What is being asked → Find and return every line of the data that contains the word "result".

□ □ □

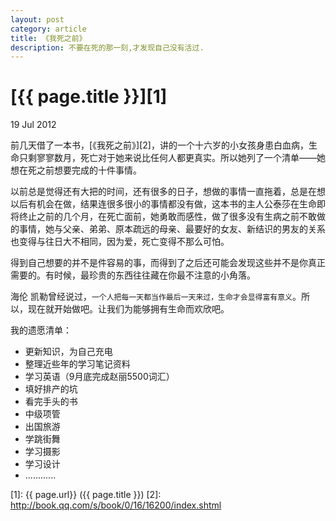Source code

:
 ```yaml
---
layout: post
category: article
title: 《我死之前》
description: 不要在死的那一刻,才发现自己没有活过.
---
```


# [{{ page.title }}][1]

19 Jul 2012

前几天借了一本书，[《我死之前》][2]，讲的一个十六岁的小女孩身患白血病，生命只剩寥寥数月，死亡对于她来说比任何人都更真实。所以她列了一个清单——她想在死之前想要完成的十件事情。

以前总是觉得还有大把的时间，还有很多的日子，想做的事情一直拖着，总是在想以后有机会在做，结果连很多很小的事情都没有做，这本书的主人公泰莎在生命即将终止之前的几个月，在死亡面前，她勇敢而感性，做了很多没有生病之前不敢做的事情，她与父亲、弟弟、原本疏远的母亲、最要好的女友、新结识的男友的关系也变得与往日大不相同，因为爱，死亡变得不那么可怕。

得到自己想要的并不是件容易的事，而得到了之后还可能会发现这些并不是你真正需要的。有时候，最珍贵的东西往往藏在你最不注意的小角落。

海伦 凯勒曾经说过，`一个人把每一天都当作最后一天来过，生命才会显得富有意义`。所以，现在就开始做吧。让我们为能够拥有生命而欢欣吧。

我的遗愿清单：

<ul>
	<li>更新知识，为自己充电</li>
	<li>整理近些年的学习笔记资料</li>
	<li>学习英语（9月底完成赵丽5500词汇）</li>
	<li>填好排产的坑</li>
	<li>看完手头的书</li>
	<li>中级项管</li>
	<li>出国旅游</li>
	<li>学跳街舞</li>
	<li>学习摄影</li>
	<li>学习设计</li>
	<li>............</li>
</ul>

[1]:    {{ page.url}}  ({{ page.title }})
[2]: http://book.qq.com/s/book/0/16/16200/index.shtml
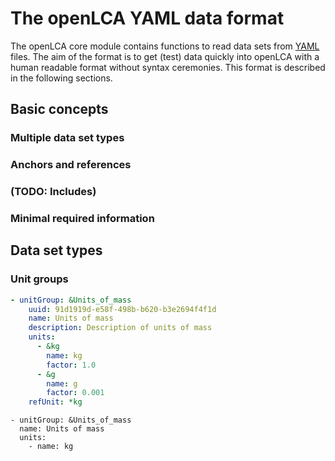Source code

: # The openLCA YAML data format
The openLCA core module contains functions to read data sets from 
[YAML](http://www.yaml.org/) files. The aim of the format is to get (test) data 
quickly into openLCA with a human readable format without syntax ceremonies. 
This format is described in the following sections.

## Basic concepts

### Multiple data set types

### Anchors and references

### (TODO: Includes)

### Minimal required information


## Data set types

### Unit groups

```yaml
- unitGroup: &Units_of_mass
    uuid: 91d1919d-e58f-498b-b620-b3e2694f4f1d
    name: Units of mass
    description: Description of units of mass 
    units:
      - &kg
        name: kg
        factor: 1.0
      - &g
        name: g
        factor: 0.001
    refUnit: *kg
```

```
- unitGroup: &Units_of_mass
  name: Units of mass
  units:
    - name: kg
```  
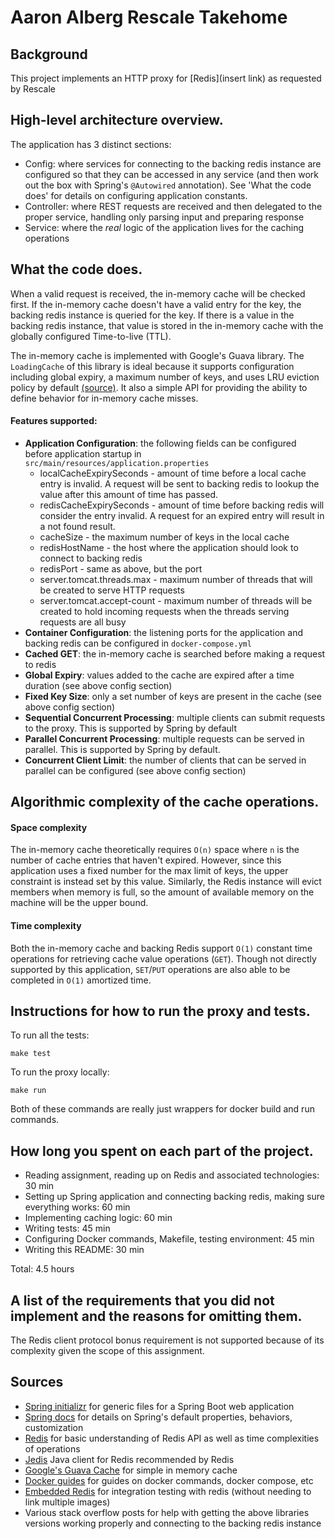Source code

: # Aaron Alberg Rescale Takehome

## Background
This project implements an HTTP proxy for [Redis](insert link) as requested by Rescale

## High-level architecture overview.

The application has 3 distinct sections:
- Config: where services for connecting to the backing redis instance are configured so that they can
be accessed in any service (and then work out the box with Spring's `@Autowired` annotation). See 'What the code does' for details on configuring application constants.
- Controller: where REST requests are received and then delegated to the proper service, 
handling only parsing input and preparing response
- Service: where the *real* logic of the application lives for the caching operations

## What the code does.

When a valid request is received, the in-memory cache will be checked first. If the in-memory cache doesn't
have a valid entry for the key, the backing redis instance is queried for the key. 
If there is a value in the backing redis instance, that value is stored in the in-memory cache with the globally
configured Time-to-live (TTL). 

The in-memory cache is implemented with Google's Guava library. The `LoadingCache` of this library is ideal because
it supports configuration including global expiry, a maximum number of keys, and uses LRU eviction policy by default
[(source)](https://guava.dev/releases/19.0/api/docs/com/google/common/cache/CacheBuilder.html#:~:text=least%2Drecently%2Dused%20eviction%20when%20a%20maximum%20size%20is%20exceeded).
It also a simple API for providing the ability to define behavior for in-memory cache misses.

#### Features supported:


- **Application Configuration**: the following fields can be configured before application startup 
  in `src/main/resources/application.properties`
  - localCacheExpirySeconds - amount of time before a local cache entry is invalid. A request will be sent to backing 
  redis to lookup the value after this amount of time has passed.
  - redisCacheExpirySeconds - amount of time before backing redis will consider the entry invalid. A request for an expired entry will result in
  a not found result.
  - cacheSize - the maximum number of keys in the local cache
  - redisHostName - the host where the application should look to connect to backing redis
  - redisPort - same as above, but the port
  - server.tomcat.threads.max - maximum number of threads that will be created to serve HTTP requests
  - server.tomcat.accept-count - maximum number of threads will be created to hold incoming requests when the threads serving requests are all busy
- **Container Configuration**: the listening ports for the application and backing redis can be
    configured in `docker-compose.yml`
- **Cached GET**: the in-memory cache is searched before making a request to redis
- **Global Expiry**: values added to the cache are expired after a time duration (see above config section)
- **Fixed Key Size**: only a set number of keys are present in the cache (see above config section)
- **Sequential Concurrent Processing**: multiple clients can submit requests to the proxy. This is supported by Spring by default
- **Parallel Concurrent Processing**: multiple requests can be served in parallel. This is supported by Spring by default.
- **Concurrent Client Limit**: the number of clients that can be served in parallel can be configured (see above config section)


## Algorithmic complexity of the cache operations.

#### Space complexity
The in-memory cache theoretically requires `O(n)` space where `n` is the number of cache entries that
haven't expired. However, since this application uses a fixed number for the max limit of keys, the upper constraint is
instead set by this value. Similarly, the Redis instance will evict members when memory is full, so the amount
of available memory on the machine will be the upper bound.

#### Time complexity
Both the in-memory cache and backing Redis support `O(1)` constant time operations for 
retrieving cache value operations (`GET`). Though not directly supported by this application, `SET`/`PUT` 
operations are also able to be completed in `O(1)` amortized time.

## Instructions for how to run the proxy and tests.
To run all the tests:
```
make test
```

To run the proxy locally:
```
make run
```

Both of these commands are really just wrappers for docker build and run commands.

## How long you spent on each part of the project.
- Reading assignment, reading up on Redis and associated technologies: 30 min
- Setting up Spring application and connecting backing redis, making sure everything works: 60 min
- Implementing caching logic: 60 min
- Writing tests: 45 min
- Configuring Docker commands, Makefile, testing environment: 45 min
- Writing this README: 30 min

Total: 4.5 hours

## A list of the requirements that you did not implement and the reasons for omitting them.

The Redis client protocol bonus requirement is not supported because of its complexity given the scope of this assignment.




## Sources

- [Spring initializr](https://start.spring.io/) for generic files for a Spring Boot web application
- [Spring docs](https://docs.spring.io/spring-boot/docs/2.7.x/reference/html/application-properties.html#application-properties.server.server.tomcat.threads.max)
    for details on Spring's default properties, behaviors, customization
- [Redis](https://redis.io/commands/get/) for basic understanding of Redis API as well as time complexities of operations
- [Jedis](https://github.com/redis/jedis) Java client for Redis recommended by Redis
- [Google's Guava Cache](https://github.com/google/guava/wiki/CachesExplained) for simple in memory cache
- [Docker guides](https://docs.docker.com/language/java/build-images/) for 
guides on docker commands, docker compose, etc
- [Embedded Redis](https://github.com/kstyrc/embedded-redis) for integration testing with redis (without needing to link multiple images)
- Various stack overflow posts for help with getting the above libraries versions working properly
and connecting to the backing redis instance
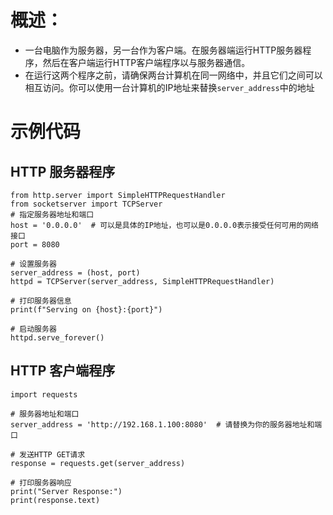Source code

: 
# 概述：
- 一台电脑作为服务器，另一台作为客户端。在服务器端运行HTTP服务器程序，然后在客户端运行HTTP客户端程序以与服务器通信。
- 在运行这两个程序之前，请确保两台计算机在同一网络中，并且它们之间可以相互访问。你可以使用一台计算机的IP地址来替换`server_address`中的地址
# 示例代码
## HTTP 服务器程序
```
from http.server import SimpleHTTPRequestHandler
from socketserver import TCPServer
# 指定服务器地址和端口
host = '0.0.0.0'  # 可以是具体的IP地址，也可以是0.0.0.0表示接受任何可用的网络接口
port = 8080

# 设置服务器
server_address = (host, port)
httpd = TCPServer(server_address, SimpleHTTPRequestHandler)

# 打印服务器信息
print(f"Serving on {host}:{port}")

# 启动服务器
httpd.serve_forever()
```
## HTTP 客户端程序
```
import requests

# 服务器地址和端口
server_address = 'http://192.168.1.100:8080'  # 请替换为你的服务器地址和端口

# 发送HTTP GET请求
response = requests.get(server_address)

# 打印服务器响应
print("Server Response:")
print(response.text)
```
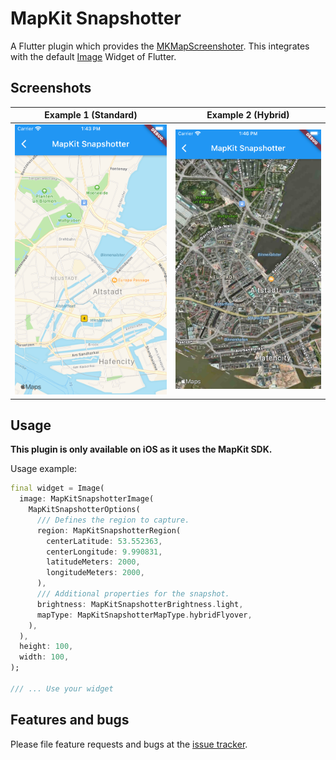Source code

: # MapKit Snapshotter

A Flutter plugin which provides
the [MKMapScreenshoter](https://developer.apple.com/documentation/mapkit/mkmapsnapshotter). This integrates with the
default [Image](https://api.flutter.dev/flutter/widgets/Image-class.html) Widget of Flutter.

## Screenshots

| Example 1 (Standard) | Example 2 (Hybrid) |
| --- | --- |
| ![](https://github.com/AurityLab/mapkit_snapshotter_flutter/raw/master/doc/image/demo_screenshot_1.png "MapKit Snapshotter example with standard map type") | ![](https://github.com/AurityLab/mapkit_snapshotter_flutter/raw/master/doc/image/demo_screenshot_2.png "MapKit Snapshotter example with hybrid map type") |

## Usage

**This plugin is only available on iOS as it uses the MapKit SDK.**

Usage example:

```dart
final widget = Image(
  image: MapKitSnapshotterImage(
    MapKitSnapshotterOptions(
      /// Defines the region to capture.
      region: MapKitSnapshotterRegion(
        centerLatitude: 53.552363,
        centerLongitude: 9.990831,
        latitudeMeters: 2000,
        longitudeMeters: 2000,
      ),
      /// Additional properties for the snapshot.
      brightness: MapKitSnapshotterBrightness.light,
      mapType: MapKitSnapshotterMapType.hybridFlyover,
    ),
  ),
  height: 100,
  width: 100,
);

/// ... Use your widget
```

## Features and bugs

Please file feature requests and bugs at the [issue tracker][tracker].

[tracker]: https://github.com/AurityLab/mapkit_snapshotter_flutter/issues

□ □ □

The completed task →
  - redisCacheExpirySeconds - amount of time before backing redis will consider the entry invalid. A request for an expired entry will result in
  a not found result.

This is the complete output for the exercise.